This report provides a summary of an investigation by the University of Hawai‘i Sea Grant College Program into the viability and effectiveness of installing a seawater air conditioning district cooling system in Waikīkī. Seawater air conditioning (SWAC) harnesses the cooling properties of cold seawater to provide cool air for air conditioning purposes. In doing so, SWAC reduces the amount of electricity needed for air conditioning. SWAC is particularly relevant to Hawai‘i for two reasons: first, the proximity of deep, cold, ocean water to areas of high population make Hawai‘i an obvious location for implementing the technology; and secondly, with approximately 90% of its electricity generated from fossil fuels, Hawai‘i is the most fossil fuel dependent state in the nation. Unlike the rest of the U.S., where coal, natural gas, and nuclear power are called upon to meet a substantial proportion of the electricity demand, Hawai‘i relies heavily on residual fuel oil (the by-product of refining crude oil for jet fuel, gasoline, and other distillates). As a result, Hawai‘i has very high electricity prices compared to the rest of the country. SWAC has the potential to both cut the cost of air conditioning and reduce the amount of harmful emissions that are released as a by-product of generating electricity from fossil fuels.

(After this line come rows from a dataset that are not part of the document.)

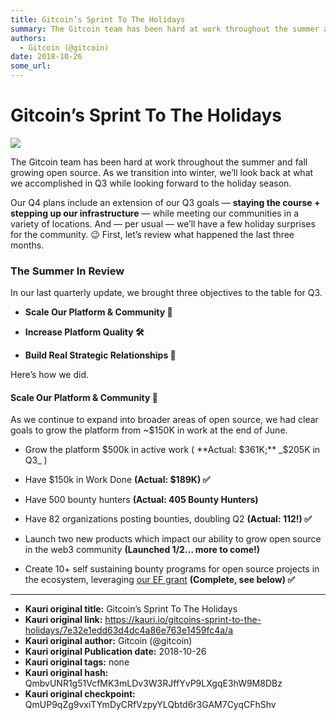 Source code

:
 ```yaml
---
title: Gitcoin’s Sprint To The Holidays
summary: The Gitcoin team has been hard at work throughout the summer and fall growing open source. As we transition into winter, we’ll look back at what we accomplished in Q3 while looking forward to the holiday season. Our Q4 plans include an extension of our Q3 goals — staying the course + stepping up our infrastructure — while meeting our communities in a variety of locations. And — per usual — we’ll have a few holiday surprises for the community. 😉 First, let’s review what happened the last three m
authors:
  - Gitcoin (@gitcoin)
date: 2018-10-26
some_url: 
---
```


# Gitcoin’s Sprint To The Holidays

![](https://ipfs.infura.io/ipfs/QmfVPHgqCaTE7ZRcxs7f4A5aje32dpeYmbvZiLrEu8Dpd3)



The Gitcoin team has been hard at work throughout the summer and fall growing open source. As we transition into winter, we’ll look back at what we accomplished in Q3 while looking forward to the holiday season.

Our Q4 plans include an extension of our Q3 goals — **staying the course + stepping up our infrastructure**  _—_ while meeting our communities in a variety of locations. And — per usual — we’ll have a few holiday surprises for the community. 😉
First, let’s review what happened the last three months.

### The Summer In Review
In our last quarterly update, we brought three objectives to the table for Q3.

 *  **Scale Our Platform & Community 🚀** 

 *  **Increase Platform Quality 🛠** 

 *  **Build Real Strategic Relationships 🤝** 

Here’s how we did.

#### Scale Our Platform & Community 🚀
As we continue to expand into broader areas of open source, we had clear goals to grow the platform from ~$150K in work at the end of June.

 * Grow the platform $500k in active work ( **Actual: $361K;**  _$205K in Q3_ )

 * Have $150k in Work Done **(Actual: $189K) ✅** 

 * Have 500 bounty hunters **(Actual: 405 Bounty Hunters)** 

 * Have 82 organizations posting bounties, doubling Q2 **(Actual: 112!) ✅** 

 * Launch two new products which impact our ability to grow open source in the web3 community **(Launched 1/2… more to come!)** 

 * Create 10+ self sustaining bounty programs for open source projects in the ecosystem, leveraging [our EF grant](https://medium.com/gitcoin/grow-open-source-ethereum-foundation-grant-d393802fe9aa)  **(Complete, see below) ✅** 



---

- **Kauri original title:** Gitcoin’s Sprint To The Holidays
- **Kauri original link:** https://kauri.io/gitcoins-sprint-to-the-holidays/7e32e1edd63d4dc4a86e763e1459fc4a/a
- **Kauri original author:** Gitcoin (@gitcoin)
- **Kauri original Publication date:** 2018-10-26
- **Kauri original tags:** none
- **Kauri original hash:** QmbvUNR1g51VcfMK3mLDv3W3RJffYvP9LXgqE3hW9M8DBz
- **Kauri original checkpoint:** QmUP9qZg9vxiTYmDyCRfVzpyYLQbtd6r3GAM7CyqCFhShv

Seawater air conditioning works by pumping cold (44-45°F), deep (1,600-1,800 feet) seawater into a cooling station (Figure 1). Here, the cold seawater is used to chill fresh water flowing in nearby pipes. The chilled fresh water is then piped into hotels for cooling purposes while the seawater (slightly warmed to 53-58°F) is pumped back into the ocean at a shallower depth (120-150 feet).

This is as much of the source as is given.